Retype the records below exactly as given, but only from the first line through the line with "Menifesto Eletrônico de Cargas.", and without the pictures.
[[ Input material open ]]
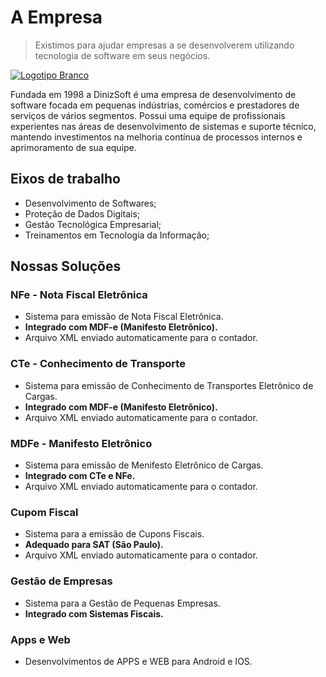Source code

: # A Empresa
> Existimos para ajudar empresas a se desenvolverem utilizando tecnologia de software em seus negócios.

[![ Logotipo Branco](https://user-images.githubusercontent.com/92796645/173882627-9418d7cd-787d-4d19-877f-878255a9042e.png)](https://www.dinizsoft.com.br)


Fundada em 1998 a DinizSoft é uma empresa de desenvolvimento de software focada em pequenas indústrias, comércios e prestadores de serviços de vários segmentos. Possui uma equipe de profissionais experientes nas áreas de desenvolvimento de sistemas e suporte técnico, mantendo investimentos na melhoria contínua de processos internos e aprimoramento de sua equipe.

## Eixos de trabalho
* Desenvolvimento de Softwares;
* Proteção de Dados Digitais;
* Gestão Tecnológica Empresarial;
* Treinamentos em Tecnologia da Informação;

## Nossas Soluções
### NFe - Nota Fiscal Eletrônica
  * Sistema para emissão de Nota Fiscal Eletrônica.
  * **Integrado com MDF-e (Manifesto Eletrônico).**
  * Arquivo XML enviado automaticamente para o contador.
  
### CTe - Conhecimento de Transporte
  * Sistema para emissão de Conhecimento de Transportes Eletrônico de Cargas.
  * **Integrado com MDF-e (Manifesto Eletrônico).**
  * Arquivo XML enviado automaticamente para o contador.

### MDFe - Manifesto Eletrônico
  * Sistema para emissão de Menifesto Eletrônico de Cargas.
  * **Integrado com CTe e NFe.**
  * Arquivo XML enviado automaticamente para o contador.

### Cupom Fiscal
  * Sistema para a emissão de Cupons Fiscais.
  * **Adequado para SAT (São Paulo).**
  * Arquivo XML enviado automaticamente para o contador.

### Gestão de Empresas
  * Sistema para a Gestão de Pequenas Empresas.
  * **Integrado com Sistemas Fiscais.**

### Apps e Web
  * Desenvolvimentos de APPS e WEB para Android e IOS.
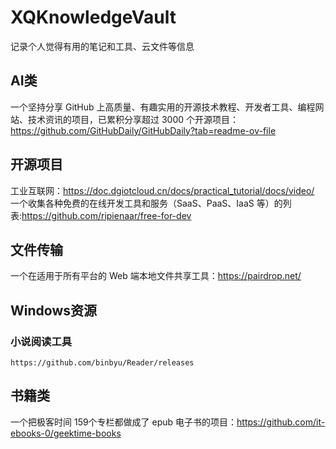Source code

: # XQKnowledgeVault
记录个人觉得有用的笔记和工具、云文件等信息

## AI类
一个坚持分享 GitHub 上高质量、有趣实用的开源技术教程、开发者工具、编程网站、技术资讯的项目，已累积分享超过 3000 个开源项目：https://github.com/GitHubDaily/GitHubDaily?tab=readme-ov-file

## 开源项目
工业互联网：https://doc.dgiotcloud.cn/docs/practical_tutorial/docs/video/
一个收集各种免费的在线开发工具和服务（SaaS、PaaS、IaaS 等）的列表:https://github.com/ripienaar/free-for-dev

## 文件传输
一个在适用于所有平台的 Web 端本地文件共享工具：https://pairdrop.net/


## Windows资源
  ### 小说阅读工具
    https://github.com/binbyu/Reader/releases

## 书籍类
一个把极客时间 159个专栏都做成了 epub 电子书的项目：https://github.com/it-ebooks-0/geektime-books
[[ Input material closed ]]
### [Task response]
Source code

: # A Empresa
> Existimos para ajudar empresas a se desenvolverem utilizando tecnologia de software em seus negócios.

[![ Logotipo Branco](https://user-images.githubusercontent.com/92796645/173882627-9418d7cd-787d-4d19-877f-878255a9042e.png)](https://www.dinizsoft.com.br)


Fundada em 1998 a DinizSoft é uma empresa de desenvolvimento de software focada em pequenas indústrias, comércios e prestadores de serviços de vários segmentos. Possui uma equipe de profissionais experientes nas áreas de desenvolvimento de sistemas e suporte técnico, mantendo investimentos na melhoria contínua de processos internos e aprimoramento de sua equipe.

## Eixos de trabalho
* Desenvolvimento de Softwares;
* Proteção de Dados Digitais;
* Gestão Tecnológica Empresarial;
* Treinamentos em Tecnologia da Informação;

## Nossas Soluções
### NFe - Nota Fiscal Eletrônica
  * Sistema para emissão de Nota Fiscal Eletrônica.
  * **Integrado com MDF-e (Manifesto Eletrônico).**
  * Arquivo XML enviado automaticamente para o contador.
  
### CTe - Conhecimento de Transporte
  * Sistema para emissão de Conhecimento de Transportes Eletrônico de Cargas.
  * **Integrado com MDF-e (Manifesto Eletrônico).**
  * Arquivo XML enviado automaticamente para o contador.

### MDFe - Manifesto Eletrônico
  * Sistema para emissão de Menifesto Eletrônico de Cargas.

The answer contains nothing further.